There are many portions of the Agoura Village plan that are designed to be changed. For instance, do you really think that a roundabout would be appropriate for the intersection of Kanan and Agoura roads? When was the last time anyone drove in a roundabout? The idea is they would never get approval to put in the multiple lane intersection that would be required to handle the traffic forecast in the plan. They would never get the approval to remove an ancient Oak tree near that intersection unless they put in the roundabout and saw that it would be a complete failure. Then they could build the required intersection.

The point is that there are dozens of major issues and shenanigans involved in the project. If you really look into the project, you wonder why all of this is going on. Who asked for Agoura Village? Who wants sound walls and parking structures as the gateway to the Santa Monica Mountains? Mixed use is a joke for the area, but the project was required to have low cost housing to get approval.

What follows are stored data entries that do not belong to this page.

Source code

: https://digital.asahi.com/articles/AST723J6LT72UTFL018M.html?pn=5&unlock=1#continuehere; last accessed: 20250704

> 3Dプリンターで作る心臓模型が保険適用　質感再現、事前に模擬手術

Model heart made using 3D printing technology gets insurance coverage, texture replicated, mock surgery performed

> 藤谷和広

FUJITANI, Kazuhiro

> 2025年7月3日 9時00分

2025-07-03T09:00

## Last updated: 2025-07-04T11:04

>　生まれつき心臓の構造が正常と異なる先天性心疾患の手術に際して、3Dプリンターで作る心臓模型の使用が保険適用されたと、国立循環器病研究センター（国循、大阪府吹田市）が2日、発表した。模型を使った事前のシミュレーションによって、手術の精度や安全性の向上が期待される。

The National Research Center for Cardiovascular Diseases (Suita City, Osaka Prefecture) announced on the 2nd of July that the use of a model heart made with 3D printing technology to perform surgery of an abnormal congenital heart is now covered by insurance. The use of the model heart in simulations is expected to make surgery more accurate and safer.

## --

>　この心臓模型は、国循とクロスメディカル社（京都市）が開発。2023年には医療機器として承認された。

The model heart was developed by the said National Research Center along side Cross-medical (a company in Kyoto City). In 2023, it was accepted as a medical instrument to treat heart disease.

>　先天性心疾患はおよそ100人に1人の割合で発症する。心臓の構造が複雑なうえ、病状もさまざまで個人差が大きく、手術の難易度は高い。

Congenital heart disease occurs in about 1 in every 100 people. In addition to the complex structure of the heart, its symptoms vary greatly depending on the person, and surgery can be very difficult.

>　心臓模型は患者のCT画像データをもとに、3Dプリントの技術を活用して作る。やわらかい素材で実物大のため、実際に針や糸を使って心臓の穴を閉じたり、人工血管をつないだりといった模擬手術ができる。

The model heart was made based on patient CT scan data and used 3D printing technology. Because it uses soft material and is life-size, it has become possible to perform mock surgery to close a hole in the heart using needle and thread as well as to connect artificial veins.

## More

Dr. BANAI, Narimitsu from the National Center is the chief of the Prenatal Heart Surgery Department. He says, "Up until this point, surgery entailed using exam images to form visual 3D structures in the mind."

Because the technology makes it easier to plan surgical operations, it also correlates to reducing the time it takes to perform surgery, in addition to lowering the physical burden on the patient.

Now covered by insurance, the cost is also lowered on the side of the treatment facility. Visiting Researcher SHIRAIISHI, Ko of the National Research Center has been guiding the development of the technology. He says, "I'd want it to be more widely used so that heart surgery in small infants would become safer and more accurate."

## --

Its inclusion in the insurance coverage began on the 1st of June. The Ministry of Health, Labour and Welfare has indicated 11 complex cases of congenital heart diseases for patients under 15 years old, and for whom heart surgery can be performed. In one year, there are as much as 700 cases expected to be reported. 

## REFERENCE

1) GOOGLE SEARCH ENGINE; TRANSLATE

The good news is that the USA Gas station is safe from any redeployment plans, likely because USA  holds the title and the mortgage to the City Hall and library building that the city pays rent on every month.

Often things in life are not as they appear. The Agoura Village Project is not as it appears.  I would like to know the honest amount of citizens' monies that has been spent so far on the Agoura Village Plan. I would venture to say it's around $25 or $30 million, maybe more. That's a lot of money for a project that isn't going to see the first shovel for a very long time.

I just thought we should get it straight.

—Joe Dallacqua has lived in Malibou Lake since 1972.